══ DATA ══
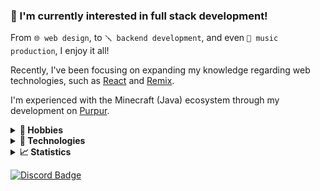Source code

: ### 👋  I'm currently interested in full stack development!
From `🌐 web design`, to `🪛 backend development`, and even `🎵 music production`, I enjoy it all!

Recently, I've been focusing on expanding my knowledge regarding web technologies, such as [React][React Link] and [Remix][Remix Link].

I'm experienced with the Minecraft (Java) ecosystem through my development on [Purpur][Purpur Link].

<!-- START Links -->
[Support]: https://encode42.dev/support
[Soundcloud]: https://soundcloud.com/encode42
[Metrics]: https://metrics.lecoq.io/about/Encode42

[Discord Badge]: https://img.shields.io/discord/646517284453613578?color=7289da&labelColor=7289da&label=​&logo=discord&logoColor=white&style=flat-square "Discord badge"
[Metrics Badge]: https://gist.githubusercontent.com/Encode42/6cab963ce204e91a371b9254f013cb5a/raw/standard-metrics.svg "Metrics badge"

[React Link]: https://reactjs.org
[Purpur Link]: https://purpurmc.org
[OpenNBS Link]: https://opennbs.org

[HTML5]: html5.svg "HTML 5"
[HTML5 Link]: https://www.w3.org
[Typescript]: typescript.svg "Typescript"
[Typescript Link]: https://www.typescriptlang.org
[Remix]: remix.svg "Remix"
[Remix Link]: https://remix.run
[Mantine]: mantine.svg "Mantine"
[Mantine Link]: https://mantine.dev

[nginx]: nginx.svg "nginx"
[nginx Link]: https://nginx.org
[Node.js]: node.js.svg "Node.js"
[Node.js Link]: https://nodejs.org
[Deno]: deno.svg "Deno"
[Deno Link]: https://deno.land
[PHP]: php.svg "PHP"
[PHP Link]: https://www.php.net

[IntelliJ]: intellij.svg "IntelliJ"
[IntelliJ Link]: https://www.jetbrains.com/idea
[Java]: java.svg "Java"
[Java Link]: https://www.java.com
[Gradle]: gradle.svg "Gradle"
[Gradle Link]: https://gradle.org
[Cloudflare]: cloudflare.svg "Cloudflare"
[Cloudflare Link]: https://www.cloudflare.com

[Ableton]: ableton.svg "Ableton Live"
[Ableton Link]: https://www.ableton.com
[FL]: fl.svg "FL Studio"
[FL Link]: https://www.image-line.com/fl-studio
[Firefox]: firefox.svg "Firefox"
[Firefox Link]: https://www.mozilla.org/firefox
[Arch Linux]: archlinux.svg "Arch Linux"
[Arch Linux Link]: https://archlinux.org/
<!-- END Links -->

<details>
<summary><b>👤 Hobbies</b></summary>

- `🎵 music production`
  - [Original compositions][Soundcloud]
  - [NBS][OpenNBS] remixes
- `🔊 music listening`
  - Collection of 30,000+ `.flac` files
  - Interested in [Progressive rock](https://en.wikipedia.org/wiki/Progressive_rock), [Chiptune](https://en.wikipedia.org/wiki/Chiptune), [D&B](https://en.wikipedia.org/wiki/Drum_and_bass), and much more.
- `🔒 archival`
  - Software, games, obsolete tech, etc.
  - Homelab NAS with a capacity of `25 TB`.
- `🖌️ design`
</details>

<details>
<summary><b>🔌 Technologies</b></summary>

<!-- Badges -->
[![HTML5]][HTML5 Link] [![Typescript]][Typescript Link] [![Remix]][Remix Link] [![Mantine]][Mantine Link]  
[![nginx]][nginx Link] [![Node.js]][Node.js Link] [![Deno]][Deno Link] [![PHP]][PHP Link]  
[![IntelliJ]][IntelliJ Link] [![Java]][Java Link] [![Gradle]][Gradle Link] [![Cloudflare]][Cloudflare Link]  
[![Ableton]][Ableton Link] [![FL]][FL Link] [![Firefox]][Firefox Link] [![Arch Linux]][Arch Linux Link]  
<sub>

Icons from [Simple Icons](https://simpleicons.org).
</sub>
</details>

<details>
<summary><b>📈 Statistics</b></summary>

[![Metrics Badge]][Metrics]
![](https://hit.yhype.me/github/profile?user_id=34699884)
</details>

[![Discord Badge]][Support]
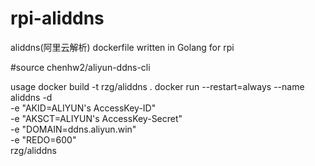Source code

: # rpi-aliddns
aliddns(阿里云解析) dockerfile written in Golang for rpi

#source
chenhw2/aliyun-ddns-cli 

usage
docker build -t rzg/aliddns .
docker run --restart=always --name aliddns -d \
    -e "AKID=ALIYUN's AccessKey-ID" \
    -e "AKSCT=ALIYUN's AccessKey-Secret" \
    -e "DOMAIN=ddns.aliyun.win" \
    -e "REDO=600" \
    rzg/aliddns
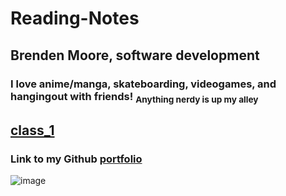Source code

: # Reading-Notes

## Brenden Moore, software development

### I love anime/manga, skateboarding, videogames, and hangingout with friends! <sub>Anything nerdy is up my alley<sub/>

## [class_1](reading_notes_class_1.md)



### Link to my Github [portfolio](https://github.com/Brendeen)
![image](https://user-images.githubusercontent.com/112737001/193438269-f12b8d96-ae84-4f5c-a826-7fbc2992fac6.png)
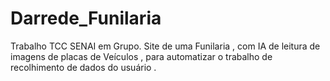 # Darrede_Funilaria
Trabalho TCC SENAI em Grupo. Site de uma Funilaria , com IA de leitura de imagens de placas de Veículos , para automatizar o trabalho de recolhimento de dados do usuário .
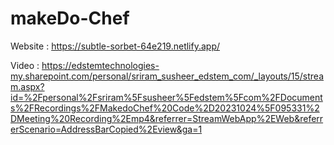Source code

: # makeDo-Chef

Website : https://subtle-sorbet-64e219.netlify.app/

Video : https://edstemtechnologies-my.sharepoint.com/personal/sriram_susheer_edstem_com/_layouts/15/stream.aspx?id=%2Fpersonal%2Fsriram%5Fsusheer%5Fedstem%5Fcom%2FDocuments%2FRecordings%2FMakedoChef%20Code%2D20231024%5F095331%2DMeeting%20Recording%2Emp4&referrer=StreamWebApp%2EWeb&referrerScenario=AddressBarCopied%2Eview&ga=1
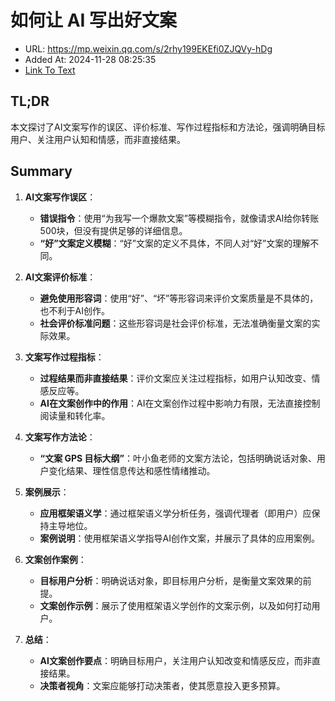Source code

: # 如何让 AI 写出好文案
- URL: https://mp.weixin.qq.com/s/2rhy199EKEfi0ZJQVy-hDg
- Added At: 2024-11-28 08:25:35
- [Link To Text](2024-11-28-如何让-ai-写出好文案_raw.md)

## TL;DR
本文探讨了AI文案写作的误区、评价标准、写作过程指标和方法论，强调明确目标用户、关注用户认知和情感，而非直接结果。

## Summary
1. **AI文案写作误区**：
   - **错误指令**：使用“为我写一个爆款文案”等模糊指令，就像请求AI给你转账500块，但没有提供足够的详细信息。
   - **“好”文案定义模糊**：“好”文案的定义不具体，不同人对“好”文案的理解不同。

2. **AI文案评价标准**：
   - **避免使用形容词**：使用“好”、“坏”等形容词来评价文案质量是不具体的，也不利于AI创作。
   - **社会评价标准问题**：这些形容词是社会评价标准，无法准确衡量文案的实际效果。

3. **文案写作过程指标**：
   - **过程结果而非直接结果**：评价文案应关注过程指标，如用户认知改变、情感反应等。
   - **AI在文案创作中的作用**：AI在文案创作过程中影响力有限，无法直接控制阅读量和转化率。

4. **文案写作方法论**：
   - **“文案 GPS 目标大纲”**：叶小鱼老师的文案方法论，包括明确说话对象、用户变化结果、理性信息传达和感性情绪推动。

5. **案例展示**：
   - **应用框架语义学**：通过框架语义学分析任务，强调代理者（即用户）应保持主导地位。
   - **案例说明**：使用框架语义学指导AI创作文案，并展示了具体的应用案例。

6. **文案创作案例**：
   - **目标用户分析**：明确说话对象，即目标用户分析，是衡量文案效果的前提。
   - **文案创作示例**：展示了使用框架语义学创作的文案示例，以及如何打动用户。

7. **总结**：
   - **AI文案创作要点**：明确目标用户，关注用户认知改变和情感反应，而非直接结果。
   - **决策者视角**：文案应能够打动决策者，使其愿意投入更多预算。
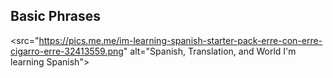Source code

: <h2> Basic Phrases </h2>

<src="https://pics.me.me/im-learning-spanish-starter-pack-erre-con-erre-cigarro-erre-32413559.png"
alt="Spanish, Translation, and World I'm learning Spanish">


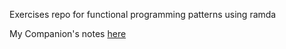 Exercises repo for functional programming patterns using ramda

My Companion's notes [here](https://thatguyanes.github.io/notes/docs/notes/functional_with_reamda)
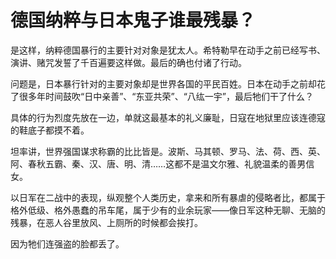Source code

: # 德国纳粹与日本鬼子谁最残暴？

是这样，纳粹德国暴行的主要针对对象是犹太人。希特勒早在动手之前已经写书、演讲、赌咒发誓了千百遍要这样做。最后的确也付诸了行动。

问题是，日本暴行针对的主要对象却是世界各国的平民百姓。日本在动手之前却花了很多年时间鼓吹“日中亲善”、“东亚共荣”、“八纮一宇”，最后牠们干了什么？

具体的行为烈度先放在一边，单就这最基本的礼义廉耻，日寇在地狱里应该连德寇的鞋底子都摸不着。

坦率讲，世界强国谋求称霸的比比皆是。波斯、马其顿、罗马、法、荷、西、英、阿、春秋五霸、秦、汉、唐、明、清……这都不是温文尔雅、礼貌温柔的善男信女。

以日军在二战中的表现，纵观整个人类历史，拿来和所有暴虐的侵略者比，都属于格外低级、格外愚蠢的吊车尾，属于少有的业余玩家——像日军这种无聊、无脑的残暴，在恶人谷里放风、上厕所的时候都会挨打。

因为牠们连强盗的脸都丢了。

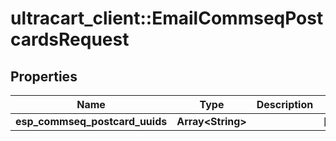 # ultracart_client::EmailCommseqPostcardsRequest

## Properties
Name | Type | Description | Notes
------------ | ------------- | ------------- | -------------
**esp_commseq_postcard_uuids** | **Array&lt;String&gt;** |  | [optional] 


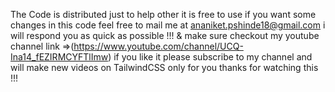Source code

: The Code is distributed just to help other it is free to use if you want some changes in this code feel free to mail me at
ananiket.pshinde18@gmail.com i will respond you as quick as possible !!! 
& make sure checkout my youtube channel link =>(https://www.youtube.com/channel/UCQ-Ina14_fEZIRMCYFTlImw) 
if you like it please subscribe to my channel and will make new videos on TailwindCSS only for you thanks for watching this !!!

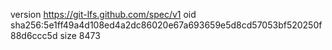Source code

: version https://git-lfs.github.com/spec/v1
oid sha256:5e1ff49a4d108ed4a2dc86020e67a693659e5d8cd57053bf520250f88d6ccc5d
size 8473
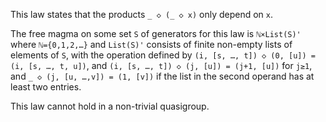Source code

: This law states that the products `_ ◇ (_ ◇ x)` only depend on `x`.

The free magma on some set `S` of generators for this law is `ℕ×List(S)'` where `ℕ={0,1,2,…}` and `List(S)'` consists of finite non-empty lists of elements of `S`, with the operation defined by `(i, [s, …, t]) ◇ (0, [u]) = (i, [s, …, t, u])`, and `(i, [s, …, t]) ◇ (j, [u]) = (j+1, [u])` for `j≥1`, and `_ ◇ (j, [u, …,v]) = (1, [v])` if the list in the second operand has at least two entries.

This law cannot hold in a non-trivial quasigroup.
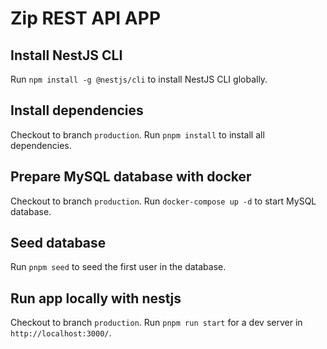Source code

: # Zip REST API APP

## Install NestJS CLI

Run `npm install -g @nestjs/cli` to install NestJS CLI globally.

## Install dependencies

Checkout to branch `production`. Run `pnpm install` to install all dependencies.

## Prepare MySQL database with docker

Checkout to branch `production`. Run `docker-compose up -d` to start MySQL database.

## Seed database

Run `pnpm seed` to seed the first user in the database.

## Run app locally with nestjs

Checkout to branch `production`. Run `pnpm run start` for a dev server in `http://localhost:3000/`.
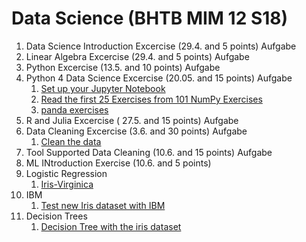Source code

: # Data Science (BHTB MIM 12 S18)

1. Data Science Introduction Excercise (29.4. and 5 points) Aufgabe
2. Linear Algebra Excercise (29.4. and 5 points) Aufgabe
3. Python Excercise (13.5. and 10 points) Aufgabe
4. Python 4 Data Science Excercise (20.05. and 15 points) Aufgabe
    1. [Set up your Jupyter Notebook](jupiter_notebook/exercise_4/exercise_4_1.ipynb)
    2. [Read the first 25 Exercises from 101 NumPy Exercises](jupiter_notebook/exercise_4/exercise_4_2.ipynb)
    3. [panda exercises](jupiter_notebook/exercise_4/exercise_4_3.ipynb)
5. R and Julia Excercise ( 27.5. and 15 points) Aufgabe
6. Data Cleaning Excercise (3.6. and 30 points) Aufgabe
    1. [Clean the data](jupiter_notebook/exercise_6/exercice_6_1.ipynb)
7. Tool Supported Data Cleaning (10.6. and 15 points) Aufgabe
8. ML INtroduction Exercise (10.6. and 5 points)
9. Logistic Regression
    1. [Iris-Virginica](jupiter_notebook/exercise_9/exercise_9.ipynb)
10. IBM
    1. [Test new Iris dataset with IBM](jupiter_notebook/exercise_10/exercise_10.ipynb)
11. Decision Trees
    1. [Decision Tree with the iris dataset](jupiter_notebook/exercise_11/exercise_11.ipynb)



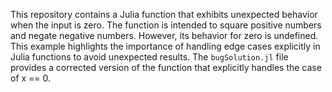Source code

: This repository contains a Julia function that exhibits unexpected behavior when the input is zero. The function is intended to square positive numbers and negate negative numbers.  However, its behavior for zero is undefined. This example highlights the importance of handling edge cases explicitly in Julia functions to avoid unexpected results.  The `bugSolution.jl` file provides a corrected version of the function that explicitly handles the case of x == 0.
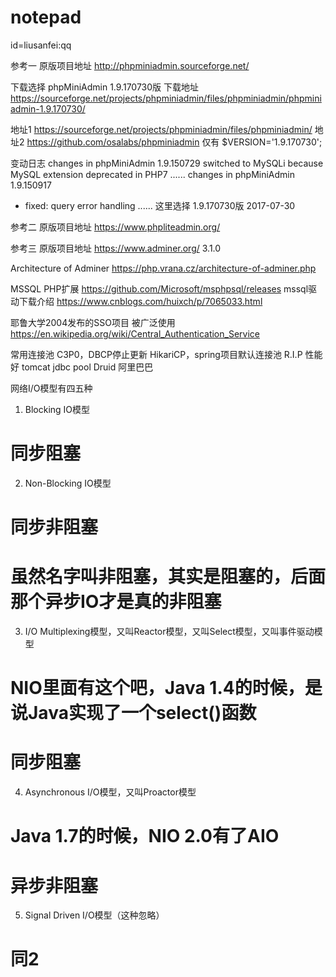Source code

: # notepad
id=liusanfei:qq

参考一
原版项目地址 http://phpminiadmin.sourceforge.net/

下载选择 phpMiniAdmin 1.9.170730版
下载地址 https://sourceforge.net/projects/phpminiadmin/files/phpminiadmin/phpminiadmin-1.9.170730/

地址1 https://sourceforge.net/projects/phpminiadmin/files/phpminiadmin/
地址2 https://github.com/osalabs/phpminiadmin    仅有 $VERSION='1.9.170730';

变动日志
changes in phpMiniAdmin 1.9.150729
switched to MySQLi because MySQL extension deprecated in PHP7
......
changes in phpMiniAdmin 1.9.150917
- fixed: query error handling
......
这里选择 1.9.170730版 2017-07-30

参考二
原版项目地址 https://www.phpliteadmin.org/

参考三
原版项目地址 https://www.adminer.org/
3.1.0

Architecture of Adminer
https://php.vrana.cz/architecture-of-adminer.php

MSSQL PHP扩展
https://github.com/Microsoft/msphpsql/releases
mssql驱动下载介绍
https://www.cnblogs.com/huixch/p/7065033.html

耶鲁大学2004发布的SSO项目 被广泛使用
https://en.wikipedia.org/wiki/Central_Authentication_Service

常用连接池
C3P0，DBCP停止更新
HikariCP，spring项目默认连接池
R.I.P 性能好
tomcat jdbc pool
Druid 阿里巴巴

网络I/O模型有四五种

1. Blocking IO模型
# 同步阻塞

2. Non-Blocking IO模型
# 同步非阻塞
# 虽然名字叫非阻塞，其实是阻塞的，后面那个异步IO才是真的非阻塞

3. I/O Multiplexing模型，又叫Reactor模型，又叫Select模型，又叫事件驱动模型
# NIO里面有这个吧，Java 1.4的时候，是说Java实现了一个select()函数
# 同步阻塞

4. Asynchronous I/O模型，又叫Proactor模型
# Java 1.7的时候，NIO 2.0有了AIO
# 异步非阻塞

5. Signal Driven I/O模型（这种忽略）
# 同2
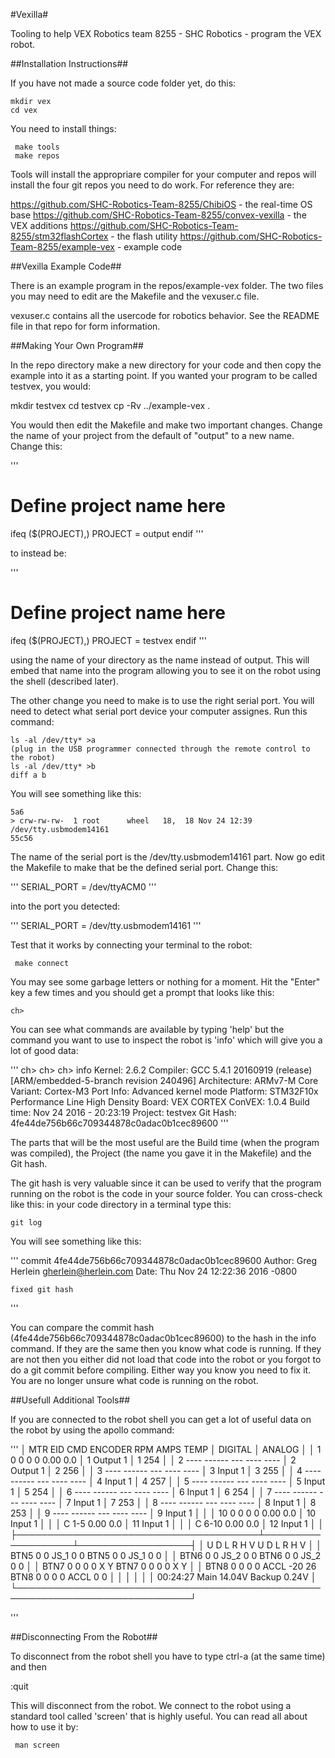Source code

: #Vexilla#

Tooling to help VEX Robotics team 8255 - SHC Robotics - program the VEX robot.

##Installation Instructions##

If you have not made a source code folder yet, do this:

    mkdir vex
    cd vex
    
You need to install things:

     make tools
     make repos

Tools will install the appropriare compiler for your computer and repos will install the four git repos you need to do work.  For reference they are:

https://github.com/SHC-Robotics-Team-8255/ChibiOS - the real-time OS base
https://github.com/SHC-Robotics-Team-8255/convex-vexilla - the VEX additions
https://github.com/SHC-Robotics-Team-8255/stm32flashCortex - the flash utility
https://github.com/SHC-Robotics-Team-8255/example-vex - example code

##Vexilla Example Code##

There is an example program in the repos/example-vex folder.  The two files you may need to edit are the Makefile and the vexuser.c file.

vexuser.c contains all the usercode for robotics behavior.  See the README file in that repo for form information.

##Making Your Own Program##

In the repo directory make a new directory for your code and then copy the example into it as a starting point.  If you wanted your program to be called testvex, you would:

   mkdir testvex
   cd testvex
   cp -Rv ../example-vex .

You would then edit the Makefile and make two important changes.  Change the name of your project from the default of "output" to a new name.  Change this:

'''
# Define project name here
ifeq ($(PROJECT),)
PROJECT  = output
endif
'''

to instead be:

'''
# Define project name here
ifeq ($(PROJECT),)
PROJECT  = testvex
endif
'''

using the name of your directory as the name instead of output.  This will embed that name into the program allowing you to see it on the robot using the shell (described later).

The other change you need to make is to use the right serial port.  You will need to detect what serial port device your computer assignes.  Run this command:

    ls -al /dev/tty* >a
    (plug in the USB programmer connected through the remote control to the robot)
    ls -al /dev/tty* >b
    diff a b

You will see something like this:

    5a6
    > crw-rw-rw-  1 root      wheel   18,  18 Nov 24 12:39 /dev/tty.usbmodem14161
    55c56

The name of the serial port is the /dev/tty.usbmodem14161 part.  Now go edit the Makefile to make that be the defined serial port.  Change this:

'''
SERIAL_PORT = /dev/ttyACM0
'''

into the port you detected:

'''
SERIAL_PORT = /dev/tty.usbmodem14161
'''

Test that it works by connecting your terminal to the robot:

     make connect

You may see some garbage letters or nothing for a moment.  Hit the "Enter" key a few times and you should get a prompt that looks like this:

    ch>

You can see what commands are available by typing 'help' but the command you want to use to inspect the robot is 'info' which will give you a lot of good data:

'''
ch>
ch>
ch> info
Kernel:       2.6.2
Compiler:     GCC 5.4.1 20160919 (release) [ARM/embedded-5-branch revision 240496]
Architecture: ARMv7-M
Core Variant: Cortex-M3
Port Info:    Advanced kernel mode
Platform:     STM32F10x Performance Line High Density
Board:        VEX CORTEX
ConVEX:       1.0.4
Build time:   Nov 24 2016 - 20:23:19
Project:      testvex
Git Hash:     4fe44de756b66c709344878c0adac0b1cec89600
'''

The parts that will be the most useful are the Build time (when the program was compiled), the Project (the name you gave it in the Makefile) and the Git hash.

The git hash is very valuable since it can be used to verify that the program running on the robot is the code in your source folder.  You can cross-check like this:  in your code directory in a terminal type this:

    git log

You will see something like this:

'''
commit 4fe44de756b66c709344878c0adac0b1cec89600
Author: Greg Herlein <gherlein@herlein.com>
Date:   Thu Nov 24 12:22:36 2016 -0800

    fixed git hash

'''

You can compare the commit hash (4fe44de756b66c709344878c0adac0b1cec89600) to the hash in the info command.  If they are the same then you know what code is running.  If they are not then you either did not load that code into the robot or you forgot to do a git commit before compiling.  Either way you know you need to fix it.  You are no longer unsure what code is running on the robot.


##Usefull Additional Tools##

If you are connected to the robot shell you can get a lot of useful data on the robot by using the apollo command:

'''
│ MTR EID  CMD ENCODER  RPM  AMPS  TEMP │  DIGITAL          │  ANALOG          │
│  1   0     0       0    0  0.00   0.0 │  1 Output       1 │  1         254   │
│  2      ----  ------  ---  ----  ---- │  2 Output       1 │  2         256   │
│  3      ----  ------  ---  ----  ---- │  3 Input        1 │  3         255   │
│  4      ----  ------  ---  ----  ---- │  4 Input        1 │  4         257   │
│  5      ----  ------  ---  ----  ---- │  5 Input        1 │  5         254   │
│  6      ----  ------  ---  ----  ---- │  6 Input        1 │  6         254   │
│  7      ----  ------  ---  ----  ---- │  7 Input        1 │  7         253   │
│  8      ----  ------  ---  ----  ---- │  8 Input        1 │  8         253   │
│  9      ----  ------  ---  ----  ---- │  9 Input        1 │                  │
│ 10   0     0       0    0  0.00   0.0 │ 10 Input        1 │                  │
│ C 1-5                      0.00   0.0 │ 11 Input        1 │                  │
│ C 6-10                     0.00   0.0 │ 12 Input        1 │                  │
├───────────────────────────────────────┴───────────────────┴──────────────────┤
│        U  D  L  R           H     V            U  D  L  R           H     V  │
│ BTN5   0  0        JS_1     0     0     BTN5   0  0        JS_1     0     0  │
│ BTN6   0  0        JS_2     0     0     BTN6   0  0        JS_2     0     0  │
│ BTN7   0  0  0  0           X     Y     BTN7   0  0  0  0           X     Y  │
│ BTN8   0  0  0  0  ACCL   -20    26     BTN8   0  0  0  0  ACCL     0     0  │
│                                                                              │
│                                                                              │
│ 00:24:27  Main 14.04V  Backup 0.24V                                          │
└──────────────────────────────────────────────────────────────────────────────┘

'''

##Disconnecting From the Robot##

To disconnect from the robot shell you have to type ctrl-a (at the same time) and then

   :quit

This will disconnect from the robot.  We connect to the robot using a standard tool called 'screen' that is highly useful.  You can read all about how to use it by:

     man screen






     

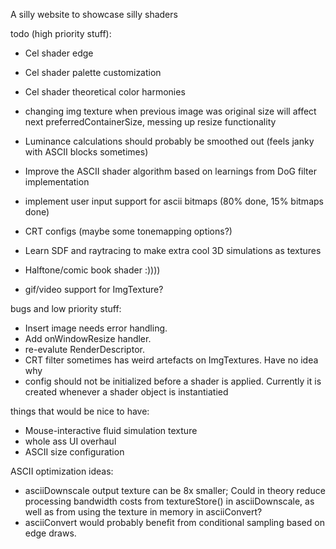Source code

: A silly website to showcase silly shaders

todo (high priority stuff):
- Cel shader edge
- Cel shader palette customization
- Cel shader theoretical color harmonies
- changing img texture when previous image was original size will affect next preferredContainerSize, messing up resize functionality
- Luminance calculations should probably be smoothed out (feels janky with ASCII blocks sometimes)
- Improve the ASCII shader algorithm based on learnings from DoG filter implementation

- implement user input support for ascii bitmaps (80% done, 15% bitmaps done)
- CRT configs (maybe some tonemapping options?)
- Learn SDF and raytracing to make extra cool 3D simulations as textures
- Halftone/comic book shader :))))
- gif/video support for ImgTexture?

bugs and low priority stuff:
- Insert image needs error handling.
- Add onWindowResize handler.
- re-evalute RenderDescriptor.
- CRT filter sometimes has weird artefacts on ImgTextures. Have no idea why
- config should not be initialized before a shader is applied. Currently it is created whenever a shader object is instantiatied

things that would be nice to have:
- Mouse-interactive fluid simulation texture
- whole ass UI overhaul
- ASCII size configuration


ASCII optimization ideas:
- asciiDownscale output texture can be 8x smaller; Could in theory reduce processing bandwidth costs from textureStore() in asciiDownscale, as well as from using the texture in memory in asciiConvert?
- asciiConvert would probably benefit from conditional sampling based on edge draws.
═══
WHAT NEEDS TO BE DONE: Look above for the line with "- **应用框架语义学**：" and the line with "Translation, and World", then copy them and all lines in between exactly as written, and only those, without any pictures.

ANSWER BOX:
   - **应用框架语义学**：通过框架语义学分析任务，强调代理者（即用户）应保持主导地位。
   - **案例说明**：使用框架语义学指导AI创作文案，并展示了具体的应用案例。

6. **文案创作案例**：
   - **目标用户分析**：明确说话对象，即目标用户分析，是衡量文案效果的前提。
   - **文案创作示例**：展示了使用框架语义学创作的文案示例，以及如何打动用户。

7. **总结**：
   - **AI文案创作要点**：明确目标用户，关注用户认知改变和情感反应，而非直接结果。
   - **决策者视角**：文案应能够打动决策者，使其愿意投入更多预算。
Source code

: <h2> Basic Phrases </h2>

<src="https://pics.me.me/im-learning-spanish-starter-pack-erre-con-erre-cigarro-erre-32413559.png"
alt="Spanish, Translation, and World I'm learning Spanish">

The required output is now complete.